すなわち、最高裁昭和六〇年判決の事例は、被控訴人が主張するように、「理由付記の程度としては、法的判断の結論のみが記載され、判断過程や下位法規の検討結果、適用条文についても具体的に記載されていなかった」ものではなく、被控訴人の上記(a)の主張は採用できない。
③ 本件各付記理由の適否
そして、前記(2)エのとおり、本件各付記理由は、法適用に関しては、「法人税法二条一三号に規定する収益事業の収入に該当する」との結論を記載するにとどまり、法人税法施行令五条一項一〇号、同施行規則四条の三、実費弁償通達の各規定や、その適用関係についての判断過程の記載がすっぽりそのまま欠落しており、本件各事業がなぜ収益事業の収入に該当するのかについての法令等の適用関係や、何故そのように解釈するのかの判断過程についての記載が一切ない。
そのため、本件各付記理由では、本件各更正処分における処分行政庁の判断過程を省略することなしに記載したものということができないので、処分行政庁としては、本件各付記理由を記載することによって、本件各更正処分による自己の判断過程を逐一検証することができないし、その判断の慎重、合理性を確保するという点について欠けるところはないなどとは到底いえない。それゆえ、本件各付記理由として、「法人税法二条一三号に規定する収益事業の収入に該当する」との結論を記載しただけでは、処分行政庁の恣意抑制という理由付記制度の趣旨目的を損なうことはないと評価することもできない(最高裁昭和六〇年判決の上記①Ⅱの判示事項の検討結果)。
また、本件各付記理由として、上記のような結論が記載されているだけでは、理由付記制度のもうひとつの目的である「不服目的の便宜」という面からの要請に対しても、必要な材料を提供するものということもできない(最高裁昭和六〇年判決の上記①Ⅲの判示事項の検討結果)。
したがって、本件各付記理由は、更正の根拠を課税庁の恣意抑制及び不服申立ての便宜という理由付記制度の趣旨目的を充足する程度に具体的に明示されているものと評価することができず(最高裁昭和六〇年判決の上記①Ⅰの判示事項の検討結果)、最高裁昭和六〇年判決の判示からも、本件各更正処分の付記理由の記載は法人税法一三〇条二項の要求する理由付記として不備があり、違法であるといわざるを得ない。

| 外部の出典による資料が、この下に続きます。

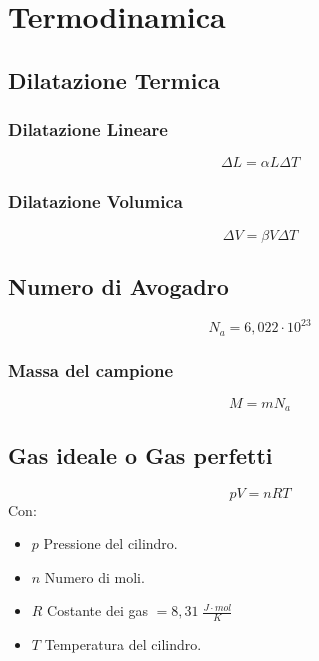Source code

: \chapter{Termodinamica}

    \section{Dilatazione Termica}
        \subsection{Dilatazione Lineare}
            \begin{equation}
                \Delta L = \alpha L \Delta T
            \end{equation}
        \subsection{Dilatazione Volumica}
            \begin{equation}
                \Delta V = \beta V \Delta T
            \end{equation}
    \section{Numero di Avogadro}
        \begin{equation*}
            N_a = 6,022 \cdot 10^{23}
        \end{equation*}

        \subsection{Massa del campione}
            \begin{equation}
                M = mN_a
            \end{equation}
    
    \section{Gas ideale o Gas perfetti}
        \begin{equation}
            pV = nRT
        \end{equation}
    Con:
        \begin{itemize}
            \item $p$ Pressione del cilindro.
            \item $n$ Numero di moli.
            \item $R$ Costante dei gas $= 8,31 \; \frac{J \cdot mol}{K}$
            \item $T$ Temperatura del cilindro.
        \end{itemize}
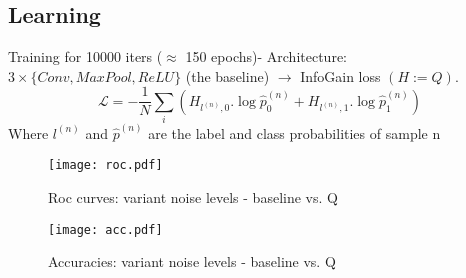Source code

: \documentclass[10pt]{article}
\newcommand{\1}{\mathbbm{1}}
\newcommand{\0}{\mathbf{0}}
\begin{document}
\subsection*{Learning}
Training for 10000 iters ($\approx$ 150 epochs)- Architecture: $3\times\{Conv,MaxPool,ReLU\}$ (the baseline) $\rightarrow$ InfoGain loss $(H:=Q)$.
\[\mathcal L=-\frac{1}{N}\sum_i\left(H_{l^{(n)},0}.\log\hat p_0^{(n)}+H_{l^{(n)},1}.\log\hat p_1^{(n)}\right)\]
Where $l^{(n)}$ and $\hat p^{(n)}$ are the label and class probabilities of sample n

\begin{figure}[H]
    \centering
    \texttt{[image: roc.pdf]}
    \caption{Roc curves: variant noise levels - baseline vs. Q}
\end{figure}

\begin{figure}[H]
    \centering
    \texttt{[image: acc.pdf]}
    \caption{Accuracies: variant noise levels - baseline vs. Q}
\end{figure}

\newpage
\end{document}
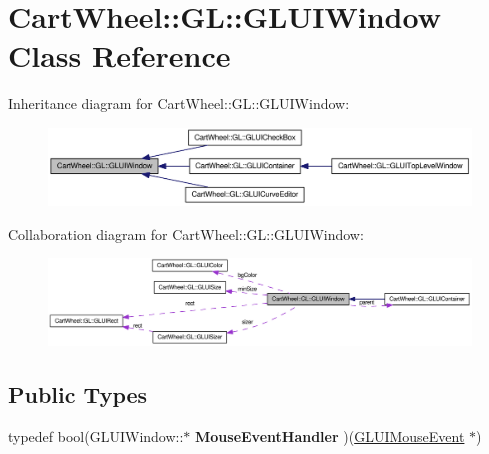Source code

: \hypertarget{classCartWheel_1_1GL_1_1GLUIWindow}{
\section{CartWheel::GL::GLUIWindow Class Reference}
\label{classCartWheel_1_1GL_1_1GLUIWindow}
}


Inheritance diagram for CartWheel::GL::GLUIWindow:\nopagebreak
\begin{figure}[H]
\begin{center}
\leavevmode
\includegraphics[width=400pt]{classCartWheel_1_1GL_1_1GLUIWindow__inherit__graph}
\end{center}
\end{figure}


Collaboration diagram for CartWheel::GL::GLUIWindow:\nopagebreak
\begin{figure}[H]
\begin{center}
\leavevmode
\includegraphics[width=400pt]{classCartWheel_1_1GL_1_1GLUIWindow__coll__graph}
\end{center}
\end{figure}
\subsection*{Public Types}
\begin{DoxyCompactItemize}
\item 
\hypertarget{classCartWheel_1_1GL_1_1GLUIWindow_a896cd9dd622962b8ac8af99ec89d9ea9}{
typedef bool(GLUIWindow::$\ast$ {\bfseries MouseEventHandler} )(\hyperlink{classCartWheel_1_1GL_1_1GLUIMouseEvent}{GLUIMouseEvent} $\ast$)}
\label{classCartWheel_1_1GL_1_1GLUIWindow_a896cd9dd622962b8ac8af99ec89d9ea9}

\end{DoxyCompactItemize}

(c) 最高裁昭和六〇年判決の具体的な事案からの検討
① 具体的事案の内容
最高裁昭和六〇年判決の具体的な事案は、納税者が、工場に設置した冷房機が租税特別措置法(昭和四九年法律第一七号による改正前のもの)四五条の二所定の「機械」にあたり、その減価償却費の計算については、特別償却規定が適用されるとの見解の下に、その減価償却費を算定して損金に計上したのに対し、課税庁が、上記冷房機は法人税法二条二四号、同法施行令一三条一号所定の建物附属設備にすぎないから、上記特別償却規定は適用されないとして、更正処分及び過少申告加算税賦課決定をした事案である。

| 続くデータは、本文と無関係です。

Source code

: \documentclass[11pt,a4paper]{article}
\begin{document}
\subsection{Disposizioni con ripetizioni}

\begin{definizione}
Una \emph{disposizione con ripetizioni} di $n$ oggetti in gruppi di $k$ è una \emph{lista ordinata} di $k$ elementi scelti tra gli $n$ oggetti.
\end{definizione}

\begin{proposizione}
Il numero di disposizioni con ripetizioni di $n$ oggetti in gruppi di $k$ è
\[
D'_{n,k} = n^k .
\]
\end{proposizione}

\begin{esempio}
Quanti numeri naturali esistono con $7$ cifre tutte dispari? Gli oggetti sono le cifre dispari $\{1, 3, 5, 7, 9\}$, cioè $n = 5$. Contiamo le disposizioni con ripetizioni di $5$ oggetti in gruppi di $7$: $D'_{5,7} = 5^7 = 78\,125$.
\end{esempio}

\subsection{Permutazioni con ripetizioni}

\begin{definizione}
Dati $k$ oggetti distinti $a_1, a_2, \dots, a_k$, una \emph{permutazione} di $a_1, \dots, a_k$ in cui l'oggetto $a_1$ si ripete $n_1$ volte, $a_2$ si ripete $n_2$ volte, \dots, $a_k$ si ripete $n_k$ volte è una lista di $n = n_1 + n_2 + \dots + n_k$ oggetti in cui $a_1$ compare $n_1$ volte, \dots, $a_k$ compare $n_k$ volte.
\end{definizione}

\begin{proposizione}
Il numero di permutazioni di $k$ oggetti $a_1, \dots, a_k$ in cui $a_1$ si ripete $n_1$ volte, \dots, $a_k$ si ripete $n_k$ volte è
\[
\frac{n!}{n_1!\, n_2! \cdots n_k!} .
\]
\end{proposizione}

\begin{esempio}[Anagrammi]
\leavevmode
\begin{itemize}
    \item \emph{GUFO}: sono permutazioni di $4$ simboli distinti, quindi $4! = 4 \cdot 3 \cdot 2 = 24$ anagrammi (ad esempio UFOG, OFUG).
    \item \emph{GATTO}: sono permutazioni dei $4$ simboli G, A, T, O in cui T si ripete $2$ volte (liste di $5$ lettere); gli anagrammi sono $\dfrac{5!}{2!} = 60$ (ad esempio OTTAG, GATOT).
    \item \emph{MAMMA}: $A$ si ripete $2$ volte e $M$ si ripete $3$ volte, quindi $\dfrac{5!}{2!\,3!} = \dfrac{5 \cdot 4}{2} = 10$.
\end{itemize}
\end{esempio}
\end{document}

そして、その更正の理由には、「四八年六月取得の冷暖房設備について機械として特別償却されていますが、内容を検討した結果、建物附属設備と認められ、特別償却の適用はありませんので、次の計算による償却超過額は損金の額に算入されません。」との記載がある。
② 法律上及び事実上の根拠を具体的に示しているか
このように、上記事案における更正理由には適用条文の具体的な摘示こそないものの、上記冷房機が法人税法二条二四号、同法施行令一三条一号所定の「建物附属設備」である「冷房設備」にあたり、したがって、これが特別償却規定の適用のある「機械」にあたるとは認められないから、上記冷房機の減価償却費は普通償却の限度において算定されるべきであるとする趣旨を記載したものと容易に理解することができ、課税庁がなにゆえ損金算入を否認したかについて、その法律上及び事実上の根拠を具体的に示しているものということができる。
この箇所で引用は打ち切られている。